I really, really tried to review Boson. I spent an entire day with it. Not playing it, mind you. I tried doing that, but couldn't figure it out. I spent an entire day alternating between playing it for a while and getting frustrated and annoyed, and looking for instructions on the internet.
Gaming in Linux had always tended to be a painful process; the only surefire way to make something work was to download it, extract, find a guide written by someone using the exact same distro as yourself, modify the code according to their instructions, and compile it. Ubuntu and other distros that offer the same sorts of package-managemnt promise to change all that. However, it ain't there yet.
Boson introduced a new level of frustration: I couldn't get the documentation to compile. No, I'm not kidding, and no, I'm not being metaphorical. The documentation needs to be compiled. But let me start from the beginning...
Upon opening the game, everything seemed to be going fine. It started, at least. I loaded a campaign - the first mission in the default campaign; if you want to play a campaign, you just play a number of missions in a row - and there my troubles began. Sometimes, clicking on a unit does nothing. Sometimes clicking on a unit selects the unit. I have no idea what causes it to be ineffectual, but it also affect dragging to select multiple units. Sometimes it just doesn't do anything.
None of the buttons are labeled, none of them have those handy little pop-up descriptions if you mouse-over them and - as installed in Ubuntu by the package manager - nowhere is there any documentation. That I could find. It may be there, but it's buried as hell, and not findable via searching.
Anyways, you can imagine my distress. I was finding it very difficult to play the game, since I couldn't do anything consistently or intentionally. I believe I eventually figured out which of the little icons meant 'move' and which meant 'attack', but with only four choices, that wasn't as challenging as it might have been. Cut to the 'HQ' building. As is typical in RTS games of this type, your headquarters allows you build and place other types of buildings. Alright.

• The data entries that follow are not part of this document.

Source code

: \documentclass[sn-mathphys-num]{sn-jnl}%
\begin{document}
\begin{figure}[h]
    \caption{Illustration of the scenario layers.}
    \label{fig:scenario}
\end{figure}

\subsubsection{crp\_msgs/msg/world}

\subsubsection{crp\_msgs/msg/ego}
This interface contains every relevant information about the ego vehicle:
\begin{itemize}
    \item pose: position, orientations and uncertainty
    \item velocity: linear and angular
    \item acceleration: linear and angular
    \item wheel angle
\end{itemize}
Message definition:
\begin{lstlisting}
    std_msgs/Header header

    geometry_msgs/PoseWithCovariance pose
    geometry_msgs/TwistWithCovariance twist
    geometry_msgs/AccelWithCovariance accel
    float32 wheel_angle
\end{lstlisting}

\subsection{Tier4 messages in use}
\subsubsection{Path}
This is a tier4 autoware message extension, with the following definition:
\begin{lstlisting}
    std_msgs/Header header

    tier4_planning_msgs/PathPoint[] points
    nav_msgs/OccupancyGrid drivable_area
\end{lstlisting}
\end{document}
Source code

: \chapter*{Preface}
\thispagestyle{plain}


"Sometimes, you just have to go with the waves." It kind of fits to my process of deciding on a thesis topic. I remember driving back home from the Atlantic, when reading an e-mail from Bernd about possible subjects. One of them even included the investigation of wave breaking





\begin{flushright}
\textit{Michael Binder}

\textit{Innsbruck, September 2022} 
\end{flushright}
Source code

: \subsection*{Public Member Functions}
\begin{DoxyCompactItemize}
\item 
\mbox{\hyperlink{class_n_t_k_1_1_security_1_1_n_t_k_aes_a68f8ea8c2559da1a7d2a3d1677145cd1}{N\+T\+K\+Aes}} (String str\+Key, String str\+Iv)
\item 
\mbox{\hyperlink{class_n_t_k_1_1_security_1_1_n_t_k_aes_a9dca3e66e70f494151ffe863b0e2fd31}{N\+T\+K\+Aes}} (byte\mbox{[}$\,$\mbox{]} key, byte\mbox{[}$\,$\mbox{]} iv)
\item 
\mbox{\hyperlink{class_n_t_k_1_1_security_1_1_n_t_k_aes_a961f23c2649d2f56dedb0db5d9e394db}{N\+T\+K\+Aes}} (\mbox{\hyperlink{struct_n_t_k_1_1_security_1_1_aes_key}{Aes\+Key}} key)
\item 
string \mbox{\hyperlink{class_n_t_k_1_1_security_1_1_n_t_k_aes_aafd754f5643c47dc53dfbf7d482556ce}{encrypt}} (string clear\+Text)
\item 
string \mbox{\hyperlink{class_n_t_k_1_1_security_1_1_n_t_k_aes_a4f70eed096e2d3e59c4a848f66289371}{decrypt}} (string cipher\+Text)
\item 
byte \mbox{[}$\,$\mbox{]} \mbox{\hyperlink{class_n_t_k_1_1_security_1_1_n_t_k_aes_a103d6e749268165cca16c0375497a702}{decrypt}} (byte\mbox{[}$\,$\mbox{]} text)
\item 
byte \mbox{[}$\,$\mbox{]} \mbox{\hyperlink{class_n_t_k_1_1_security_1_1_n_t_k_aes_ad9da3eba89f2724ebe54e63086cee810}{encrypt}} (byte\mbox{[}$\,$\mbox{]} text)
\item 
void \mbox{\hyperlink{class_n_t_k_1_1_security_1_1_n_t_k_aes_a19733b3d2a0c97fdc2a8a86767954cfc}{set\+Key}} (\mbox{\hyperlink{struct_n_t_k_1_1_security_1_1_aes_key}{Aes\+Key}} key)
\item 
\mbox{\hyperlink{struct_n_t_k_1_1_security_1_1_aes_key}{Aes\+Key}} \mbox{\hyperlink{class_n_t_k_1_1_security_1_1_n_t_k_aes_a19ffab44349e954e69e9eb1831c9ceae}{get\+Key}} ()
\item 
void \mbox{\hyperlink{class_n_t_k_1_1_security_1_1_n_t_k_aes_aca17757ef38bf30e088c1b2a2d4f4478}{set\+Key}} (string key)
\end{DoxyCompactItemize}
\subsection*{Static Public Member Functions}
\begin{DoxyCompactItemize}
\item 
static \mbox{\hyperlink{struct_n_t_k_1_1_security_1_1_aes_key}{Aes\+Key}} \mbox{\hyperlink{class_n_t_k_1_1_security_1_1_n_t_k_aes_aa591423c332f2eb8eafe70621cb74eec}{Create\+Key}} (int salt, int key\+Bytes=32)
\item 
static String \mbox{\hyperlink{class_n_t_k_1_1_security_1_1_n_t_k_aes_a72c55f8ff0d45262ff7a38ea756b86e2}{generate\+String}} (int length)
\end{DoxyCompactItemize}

Only the types of buildings it can produce are not labeled, and there is - as I mentioned - no manual, so the only way to determine what each building is is to build it. There are at least a dozen possible buildings, so this was time-consuming. I gave it up when, upon building a barracks, I couldn't figure out how to use the barracks to create troops. Fine, maybe it does something else, but it didn't seem to do anything, and I sure as hell wasn't going to keep building buildings that have no effable purpose.
So that was the frustration that made me determined to find some sort of documentation, no matter how obtuse or inadequate, that would let me get a handle on what exactly the game was doing. I had already checked the usual suspects - my hard drive, the website, the SourceForge page for the game - to no avail. Okay, then. I re-examined the website, and noted that the link which was called 'FAQ' and was dead (the only link on the page that was dead, and the only link to a different server) actually had 'handbook' in the directory tree it linked to.
This led me to believe that an instruction-book of sorts did actually exist, somewhere. Searches for 'Boson handbook' via Google got me nada, however. The closest I came were old forum postings complaining that an earlier link to the handbook had gone dead. Obviously, the internet was not going to help; there hadn't been any news updates since '06, so the developers had probably just not noticed that their handbook was no longer being hosted.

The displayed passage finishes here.